Further inspiration:
I struggled to find a way in which to superpose my text with the sound and videos/ photos I had taken until I got inspiration from the sweaty betty store in KX I got the idea to explore sound waves and put them on top as such.
As I was working on this project the song Video Killed The Radio Star by The Buggles was stuck in my head. Vision killed sound?
However, after playing around with this idea in After Effects, it was abandoned as it seemed to highlight visuals, instead of bringing the attention of the viewer to the sonic identity of the station.
This distraction aspect was also for case for colour, hence the video became a B&W project.
Week 1: Choosing a site to explore and engaging with three methods of investigation
After years of living in East London, I finally moved West.
First shot of Maida Vale station, exterior view.
Striking stillness in the ever changing London, MV station sets itself apart. MV caught my eye the first time I went there, for the red tiles and old typeface reminded me of other stations like Covent Garden (or the old Aldwych station on Strand), which almost look out of character for the city we know today.
I wanted to capture what felt like a synergy of movement and stillness, so I started shooting it on my camera. Working and attending university means that I’m in central London 5 days a week, always leaving for the intended 9 o ’clock somewhere. Between 8:15 and 8:35, for three consecutive days, I took pictures of the same people, who were probably taking the same route as me but I had never really noticed.
Simultaneously, I started writing every time I walked to MV station, what I noticed. What it would tell me about the place but also its constituents, the people that make it and keep it the way it is. The little details which take so much space in our environment but go un-noticed.

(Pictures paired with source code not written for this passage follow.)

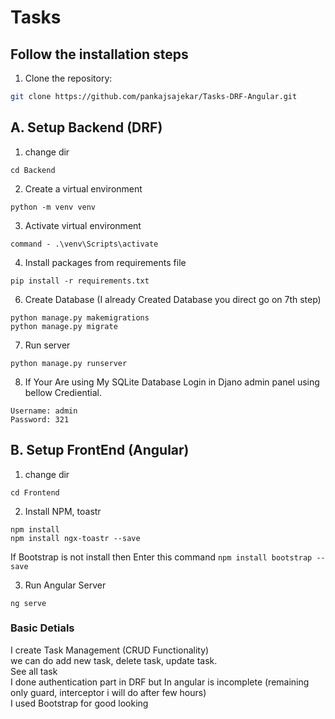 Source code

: # Tasks

## Follow the installation steps

1. Clone the repository:

```bash
git clone https://github.com/pankajsajekar/Tasks-DRF-Angular.git
```

## A. Setup Backend (DRF)
1. change dir
```
cd Backend
```

2. Create a virtual environment
```
python -m venv venv

```
3. Activate virtual environment
```
command - .\venv\Scripts\activate
```
4. Install packages from requirements file
```
pip install -r requirements.txt
```

6. Create Database (I already Created Database you direct go on 7th step)
```
python manage.py makemigrations
python manage.py migrate
```
7. Run server
```
python manage.py runserver
```
8. If Your Are using My SQLite Database
Login in Djano admin panel using bellow Crediential.
```
Username: admin
Password: 321
```


## B. Setup FrontEnd (Angular)

1. change dir
```
cd Frontend
```

2. Install NPM, toastr
```
npm install
npm install ngx-toastr --save
```
If Bootstrap is not install then Enter this command `npm install bootstrap --save`

3. Run Angular Server
```
ng serve
```


### Basic Detials
I create Task Management (CRUD Functionality) <br>
we can do add new task, delete task, update task. <br>
See all task <br>
I done authentication part in DRF but In angular is incomplete (remaining only guard, interceptor i will do after few hours) <br>
I used Bootstrap for good looking <br>
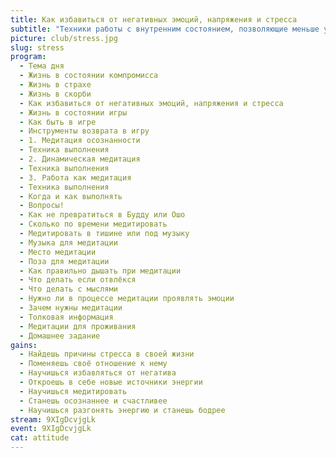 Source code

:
 ```yaml
---
title: Как избавиться от негативных эмоций, напряжения и стресса
subtitle: "Техники работы с внутренним состоянием, позволяющие меньше уставать и быстрее восстанавливаться"
picture: club/stress.jpg
slug: stress
program:
  - Тема дня
  - Жизнь в состоянии компромисса
  - Жизнь в страхе
  - Жизнь в скорби
  - Как избавиться от негативных эмоций, напряжения и стресса
  - Жизнь в состоянии игры
  - Как быть в игре
  - Инструменты возврата в игру
  - 1. Медитация осознанности
  - Техника выполнения
  - 2. Динамическая медитация
  - Техника выполнения
  - 3. Работа как медитация
  - Техника выполнения
  - Когда и как выполнять
  - Вопросы!
  - Как не превратиться в Будду или Ошо
  - Сколько по времени медитировать
  - Медитировать в тишине или под музыку
  - Музыка для медитации
  - Место медитации
  - Поза для медитации
  - Как правильно дышать при медитации
  - Что делать если отвлёкся
  - Что делать с мыслями
  - Нужно ли в процессе медитации проявлять эмоции
  - Зачем нужны медитации
  - Толковая информация
  - Медитации для проживания
  - Домашнее задание
gains:
  - Найдешь причины стресса в своей жизни
  - Поменяешь своё отношение к нему
  - Научишься избавляться от негатива
  - Откроешь в себе новые источники энергии
  - Научишься медитировать
  - Станешь осознаннее и счастливее
  - Научишься разгонять энергию и станешь бодрее
stream: 9XIgDcvjgLk
event: 9XIgDcvjgLk
cat: attitude
---
```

MV despite its physical stillness felt like a never ending loop when I was there, where sounds dictated our commute. The beep of my card at the gates, the sounds of people’s heels tapping the ceramic tiles, my music in my headphones overlaid on the screeching of the train, it all felt like a buzzing place.
I am in fact incapable of taking the tube without my noise canceling headphones, for I find an accumulation of sounds deeply overwhelming. I was really surprised, when I took my headphones off and started to notice, that people (even without headphones) did not seem to pay attention to the sounds. This was deeply intriguing to me, as I could not separate Maida Vale’s visual identity, from its sonic one. I started recording MV and Bakerloo sounds.
I then superposed the music I would be listening to, on top of the tube sounds; showcasing the “sonic world of the commuter”.
It was also interesting to be in my own sonic bubble, paying attention. I took this initial video on my commute, which I thought looked like a dance of commuters.